第2章 酒は飲んでも呑まれるな
暖簾をくぐってガラガラと横引きのドアを開けると、揚げ物のいい香りがした。
「まあちゃんこんばんはー」
「あ、おばさんお久しぶり~」
仕事終わりで騒いでいるのおじさん達を避けつつ一番奥のカウンター席に腰をかけた。
「だいぶ来てなかったけど、
そんなに忙しいの?元気にしてた?」
「大丈夫、元気よ」
「あらそう、良かったわ。
たっくさん飲んでってね。
いつものでいいだろう?」
いつもに増して上機嫌なおばさんは、
私が注文する前から準備をしている。
「ええ」
「そっちのお兄さんは?」
「では、私も鞠さんと同じで」
「はいよ」
おばさんが目の前に置いた焼酎を受け取り、
ぐっと飲み込んだ。
「ふあー!」
疲弊した体にアルコールが染み渡る。
「いつ見てもまあちゃんの飲みっぷりは爽快だねぇ」
「だって、美味しいんだもの」
「そうかい、そりゃ良かったよ。
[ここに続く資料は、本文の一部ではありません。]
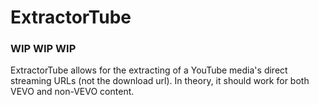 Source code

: # ExtractorTube
### WIP WIP WIP
ExtractorTube allows for the extracting of a YouTube media's direct streaming URLs (not the download url). In theory, it should work for both VEVO and non-VEVO content.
もっと飲みなね」
やっぱりおばさんはいい人だ。
「おーいおばちゃん、こっちに生くれよ!」
さっきの酔っ払い集団の方から声が聞こえると、
おばさんは「はいよ」と元気よく返事をして行ってしまった。
「焼酎とはなかなか渋いですね」
確かに。
同じくらいの年齢の子は
よくチューハイやら果実酒などを
好んで飲むことが多い。
「やっぱりおじさん臭い?」
「好みはそれぞれですから」
「良かったわ。真っ向から否定されたらどうしようかと思っちゃった」
自分でもこの好みは渋いと思うが、
これが一番美味しいのだから仕方がない。
もう一度、冷たいアルコールを喉に流し込んだ。